Travaux
dirigés, L III, Droit des sûretés
Notion
de sûretés en droit de l’OHADA
Art. 1er - Une sûreté est l’affectation au bénéfice d’un créancier d’un bien, d’un ensemble de biens
ou d’un patrimoine afin de garantir l’exécution d’une obligation ou d’un ensemble d’obligations, quelle que soit la nature juridique de celles-ci et notamment qu’elles
soient présentes ou futures,
déterminées ou déterminables, conditionnelles ou inconditionnelles, et que leur montant soit fixe ou fluctuant.
Obs. :
premièrement, on retient qu’il existe deux catégories de sûretés : celles
qui résultent de l’affectation d’un bien ou d’une masse de biens (sûretés
réelles) et celles qui résultent de l’affectation d’un patrimoine, précisément,
le patrimoine d’un tiers[1]
(sûretés personnelles). Deuxièmement, la sûreté peut être constituée pour la
garantie d’une ou d’un ensemble d’obligations. Peu importe la nature juridique
de ces obligations, il peut donc s’agir d’obligations de moyen ou de résultat.

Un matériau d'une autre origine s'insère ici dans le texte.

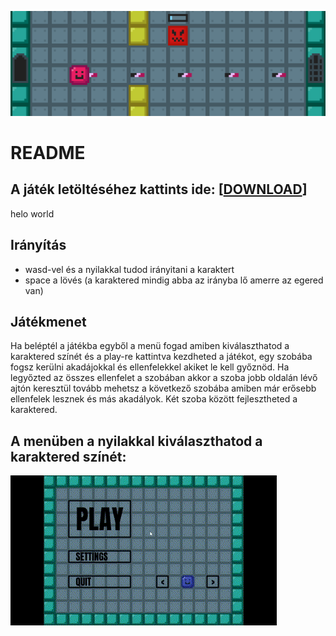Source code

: ![header_img](https://raw.githubusercontent.com/MateGames/MyEpamGame2/main/header.png)

# **README**

## A játék letöltéséhez kattints ide: [**[DOWNLOAD](https://github.com/MateGames/MyEpamGame2/releases/latest)**]

helo world

## Irányítás
- wasd-vel és a nyilakkal tudod irányitani a karaktert
- space a lövés (a karaktered mindig abba az irányba lő amerre az egered van)

## Játékmenet
Ha beléptél a játékba egyből a menü fogad amiben kiválaszthatod a karaktered színét és a play-re kattintva kezdheted a játékot, egy szobába fogsz kerülni akadájokkal és ellenfelekkel akiket le kell győznöd. Ha legyőzted az összes ellenfelet a szobában akkor a szoba jobb oldalán lévő ajtón keresztül tovább mehetsz a következő szobába amiben már erősebb ellenfelek lesznek és más akadályok. Két szoba között fejlesztheted a karaktered.

## A menüben a nyilakkal kiválaszthatod a karaktered színét:
![color_ch_gif](https://raw.githubusercontent.com/MateGames/MyEpamGame2/main/play_alap.gif)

De même, les obligations garanties peuvent être présentes ou futures.
Art. 2 - Sauf
disposition contraire du présent Acte uniforme, les sûretés qu’il régit sont accessoires de l'obligation dont elles garantissent l'exécution.
Obs. : en
principe, toute sûreté régie par cet acte uniforme a un caractère accessoire.
La raison en est simple : c’est que la notion de sûreté « est
consubstantiellement liée au crédit et ne peut exister en l'absence de
celui-ci »[2] ;
c’est donc toujours le crédit, résultant en général du rapport d’obligation de
base qui entraîne la constitution d’une sûreté. La conséquence de ce caractère
accessoire, c’est l’opposabilité des exceptions tirées du rapport de base en
vertu de la règle accesorium sequitur
principale. Toutes les sûretés n’ont pas ce caractère, il en est ainsi
notamment de la garantie et la contre-garantie autonomes[3].
Art.
4 –
al.
1 : Les sûretés personnelles, au sens du présent Acte uniforme, consistent en l'engagement d'une personne de répondre de l'obligation du débiteur principal
en cas de défaillance de celui-ci ou à première demande du bénéficiaire de la garantie.
Obs. :
le créancier peut redouter que le
patrimoine du débiteur soit insuffisant pour supporter la dette à l’échéance,
dans ce cas, il peut solliciter qu’un tiers s’engage aux côtés du débiteur, en
affectant son patrimoine en garantie. L’engagement personnel du tiers, dans ces
conditions, peut être accessoire (cautionnement) ou autonome (garantie ou
contre-garantie à première demande). Dans le premier cas (engagement
accessoire : cautionnement), le tiers s’engage, en général, dans les mêmes
termes que le débiteur puisqu’il s’engage à payer la dette de ce dernier en cas
de défaillance de sa part ; en conséquence, les deux rapports
d’obligations étant liés, il y a opposabilité des exceptions. Dans le second
cas (engagement autonome : garantie à première demande), le tiers souscrit
un engagement propre, il ne s’engage pas à payer la dette du débiteur, mais, à
payer une somme convenue ; la règle ici est celle de l’inopposabilité des
exceptions.
al. 2 : Sauf disposition contraire du présent
Acte uniforme,
les seules sûretés réelles
valablement constituées sont celles qui sont
régies par cet Acte. Elles consistent, soit dans le droit du créancier
de se faire payer par préférence sur le prix de réalisation d'un bien affecté à la garantie de l'obligation de son débiteur, soit dans le droit de recouvrer la libre disposition d'un bien dont il est propriétaire à titre de garantie de cette obligation.
Obs. :
par principe donc, il n’y a de sûretés
réelles que celles régies par l’AUS. Il n’en est autrement que lorsque les
dispositions de l’AUS le prévoient, en permettant par exemple aux États membres
d’instituer d’autres sûretés réelles. Les
sûretés réelles obéissent à deux modalités particulières :
-
certaines consistent en la création,
au profit du créancier, d’un droit réel accessoire sur un bien meuble (gage,
nantissement) ou immeuble (hypothèque) appartenant au garant ;
-
d’autres, par contre, consistent en
l’affectation du droit de propriété en sûreté (clause de réserve de propriété,
transfert fiduciaire d’une somme d’argent, cession de créance à titre de
garantie).
À
la lecture de cette disposition, il apparaît la volonté du législateur uniforme
de limiter le nombre des sûretés réelles. On serait donc tenté de parler dans
ce cas du numerus clausus des sûretés réelles dans tout l’espace OHADA.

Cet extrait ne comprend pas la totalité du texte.